WHAT TO PRODUCE: Output the full listing below exactly; the images stay out.

RECORDS:
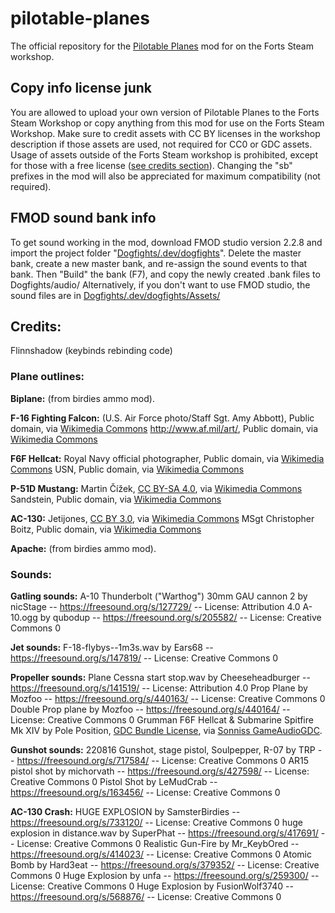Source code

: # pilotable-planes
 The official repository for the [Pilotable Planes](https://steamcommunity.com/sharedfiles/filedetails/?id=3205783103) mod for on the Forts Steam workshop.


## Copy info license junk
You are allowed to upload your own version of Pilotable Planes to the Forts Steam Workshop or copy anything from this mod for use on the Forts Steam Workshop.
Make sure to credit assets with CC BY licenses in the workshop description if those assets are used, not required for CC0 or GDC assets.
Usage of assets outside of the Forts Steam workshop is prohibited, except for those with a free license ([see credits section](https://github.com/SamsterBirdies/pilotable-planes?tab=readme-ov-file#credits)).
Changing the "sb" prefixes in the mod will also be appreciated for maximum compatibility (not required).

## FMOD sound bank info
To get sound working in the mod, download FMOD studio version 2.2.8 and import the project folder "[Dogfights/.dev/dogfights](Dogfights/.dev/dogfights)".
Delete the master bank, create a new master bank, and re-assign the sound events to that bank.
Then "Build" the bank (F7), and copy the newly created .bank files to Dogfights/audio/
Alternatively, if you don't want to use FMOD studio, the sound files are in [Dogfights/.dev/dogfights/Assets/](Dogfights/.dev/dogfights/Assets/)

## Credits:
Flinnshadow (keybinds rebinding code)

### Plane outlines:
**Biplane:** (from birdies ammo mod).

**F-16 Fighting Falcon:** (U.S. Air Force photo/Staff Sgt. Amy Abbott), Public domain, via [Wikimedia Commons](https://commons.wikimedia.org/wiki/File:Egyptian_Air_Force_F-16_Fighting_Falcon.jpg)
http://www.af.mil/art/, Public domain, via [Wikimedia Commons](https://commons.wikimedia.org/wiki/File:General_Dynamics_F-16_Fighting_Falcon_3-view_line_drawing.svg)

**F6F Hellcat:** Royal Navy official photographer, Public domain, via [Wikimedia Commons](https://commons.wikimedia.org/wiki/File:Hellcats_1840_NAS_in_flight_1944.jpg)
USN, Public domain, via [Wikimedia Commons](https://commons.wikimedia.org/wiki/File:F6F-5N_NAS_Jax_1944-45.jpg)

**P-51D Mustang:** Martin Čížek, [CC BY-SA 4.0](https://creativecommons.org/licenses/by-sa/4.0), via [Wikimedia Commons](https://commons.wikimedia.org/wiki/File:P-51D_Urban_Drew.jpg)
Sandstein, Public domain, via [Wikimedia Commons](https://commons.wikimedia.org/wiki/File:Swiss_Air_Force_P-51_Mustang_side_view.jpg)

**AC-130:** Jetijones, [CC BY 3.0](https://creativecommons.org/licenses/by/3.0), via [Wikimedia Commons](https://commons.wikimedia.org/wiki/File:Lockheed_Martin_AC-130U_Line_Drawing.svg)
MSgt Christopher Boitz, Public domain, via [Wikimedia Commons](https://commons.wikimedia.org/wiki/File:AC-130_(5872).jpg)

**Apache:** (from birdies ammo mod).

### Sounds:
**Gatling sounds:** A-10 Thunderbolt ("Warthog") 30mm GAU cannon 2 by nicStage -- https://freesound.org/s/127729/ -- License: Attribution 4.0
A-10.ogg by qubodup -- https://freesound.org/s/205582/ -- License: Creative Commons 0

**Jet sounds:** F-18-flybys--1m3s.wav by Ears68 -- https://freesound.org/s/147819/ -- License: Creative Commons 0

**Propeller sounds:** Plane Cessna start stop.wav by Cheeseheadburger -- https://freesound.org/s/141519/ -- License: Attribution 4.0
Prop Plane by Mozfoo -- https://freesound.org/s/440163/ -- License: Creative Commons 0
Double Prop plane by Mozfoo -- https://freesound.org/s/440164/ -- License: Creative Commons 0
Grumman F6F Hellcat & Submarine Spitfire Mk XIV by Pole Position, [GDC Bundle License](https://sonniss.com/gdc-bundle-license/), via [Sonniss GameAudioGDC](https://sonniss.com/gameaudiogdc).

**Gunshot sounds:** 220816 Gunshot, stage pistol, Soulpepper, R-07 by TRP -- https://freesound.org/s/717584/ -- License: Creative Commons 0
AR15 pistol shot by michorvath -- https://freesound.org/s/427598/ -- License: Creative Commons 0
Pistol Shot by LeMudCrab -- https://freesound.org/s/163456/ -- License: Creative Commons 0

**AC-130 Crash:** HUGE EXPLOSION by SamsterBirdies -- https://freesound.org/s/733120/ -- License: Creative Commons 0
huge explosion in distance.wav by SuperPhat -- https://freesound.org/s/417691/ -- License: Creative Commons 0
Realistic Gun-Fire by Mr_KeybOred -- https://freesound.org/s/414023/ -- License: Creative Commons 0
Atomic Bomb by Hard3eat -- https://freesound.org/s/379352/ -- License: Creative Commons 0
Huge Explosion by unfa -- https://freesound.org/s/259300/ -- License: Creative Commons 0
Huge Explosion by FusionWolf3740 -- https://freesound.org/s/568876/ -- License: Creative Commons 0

SOLUTION TO THE PROBLEM:
Source code

: # pilotable-planes
 The official repository for the [Pilotable Planes](https://steamcommunity.com/sharedfiles/filedetails/?id=3205783103) mod for on the Forts Steam workshop.


## Copy info license junk
You are allowed to upload your own version of Pilotable Planes to the Forts Steam Workshop or copy anything from this mod for use on the Forts Steam Workshop.
Make sure to credit assets with CC BY licenses in the workshop description if those assets are used, not required for CC0 or GDC assets.
Usage of assets outside of the Forts Steam workshop is prohibited, except for those with a free license ([see credits section](https://github.com/SamsterBirdies/pilotable-planes?tab=readme-ov-file#credits)).
Changing the "sb" prefixes in the mod will also be appreciated for maximum compatibility (not required).

## FMOD sound bank info
To get sound working in the mod, download FMOD studio version 2.2.8 and import the project folder "[Dogfights/.dev/dogfights](Dogfights/.dev/dogfights)".
Delete the master bank, create a new master bank, and re-assign the sound events to that bank.
Then "Build" the bank (F7), and copy the newly created .bank files to Dogfights/audio/
Alternatively, if you don't want to use FMOD studio, the sound files are in [Dogfights/.dev/dogfights/Assets/](Dogfights/.dev/dogfights/Assets/)

## Credits:
Flinnshadow (keybinds rebinding code)

### Plane outlines:
**Biplane:** (from birdies ammo mod).

**F-16 Fighting Falcon:** (U.S. Air Force photo/Staff Sgt. Amy Abbott), Public domain, via [Wikimedia Commons](https://commons.wikimedia.org/wiki/File:Egyptian_Air_Force_F-16_Fighting_Falcon.jpg)
http://www.af.mil/art/, Public domain, via [Wikimedia Commons](https://commons.wikimedia.org/wiki/File:General_Dynamics_F-16_Fighting_Falcon_3-view_line_drawing.svg)

**F6F Hellcat:** Royal Navy official photographer, Public domain, via [Wikimedia Commons](https://commons.wikimedia.org/wiki/File:Hellcats_1840_NAS_in_flight_1944.jpg)
USN, Public domain, via [Wikimedia Commons](https://commons.wikimedia.org/wiki/File:F6F-5N_NAS_Jax_1944-45.jpg)

**P-51D Mustang:** Martin Čížek, [CC BY-SA 4.0](https://creativecommons.org/licenses/by-sa/4.0), via [Wikimedia Commons](https://commons.wikimedia.org/wiki/File:P-51D_Urban_Drew.jpg)
Sandstein, Public domain, via [Wikimedia Commons](https://commons.wikimedia.org/wiki/File:Swiss_Air_Force_P-51_Mustang_side_view.jpg)

**AC-130:** Jetijones, [CC BY 3.0](https://creativecommons.org/licenses/by/3.0), via [Wikimedia Commons](https://commons.wikimedia.org/wiki/File:Lockheed_Martin_AC-130U_Line_Drawing.svg)
MSgt Christopher Boitz, Public domain, via [Wikimedia Commons](https://commons.wikimedia.org/wiki/File:AC-130_(5872).jpg)

**Apache:** (from birdies ammo mod).

### Sounds:
**Gatling sounds:** A-10 Thunderbolt ("Warthog") 30mm GAU cannon 2 by nicStage -- https://freesound.org/s/127729/ -- License: Attribution 4.0
A-10.ogg by qubodup -- https://freesound.org/s/205582/ -- License: Creative Commons 0

**Jet sounds:** F-18-flybys--1m3s.wav by Ears68 -- https://freesound.org/s/147819/ -- License: Creative Commons 0

**Propeller sounds:** Plane Cessna start stop.wav by Cheeseheadburger -- https://freesound.org/s/141519/ -- License: Attribution 4.0
Prop Plane by Mozfoo -- https://freesound.org/s/440163/ -- License: Creative Commons 0
Double Prop plane by Mozfoo -- https://freesound.org/s/440164/ -- License: Creative Commons 0
Grumman F6F Hellcat & Submarine Spitfire Mk XIV by Pole Position, [GDC Bundle License](https://sonniss.com/gdc-bundle-license/), via [Sonniss GameAudioGDC](https://sonniss.com/gameaudiogdc).

**Gunshot sounds:** 220816 Gunshot, stage pistol, Soulpepper, R-07 by TRP -- https://freesound.org/s/717584/ -- License: Creative Commons 0
AR15 pistol shot by michorvath -- https://freesound.org/s/427598/ -- License: Creative Commons 0
Pistol Shot by LeMudCrab -- https://freesound.org/s/163456/ -- License: Creative Commons 0

**AC-130 Crash:** HUGE EXPLOSION by SamsterBirdies -- https://freesound.org/s/733120/ -- License: Creative Commons 0
huge explosion in distance.wav by SuperPhat -- https://freesound.org/s/417691/ -- License: Creative Commons 0
Realistic Gun-Fire by Mr_KeybOred -- https://freesound.org/s/414023/ -- License: Creative Commons 0
Atomic Bomb by Hard3eat -- https://freesound.org/s/379352/ -- License: Creative Commons 0
Huge Explosion by unfa -- https://freesound.org/s/259300/ -- License: Creative Commons 0
Huge Explosion by FusionWolf3740 -- https://freesound.org/s/568876/ -- License: Creative Commons 0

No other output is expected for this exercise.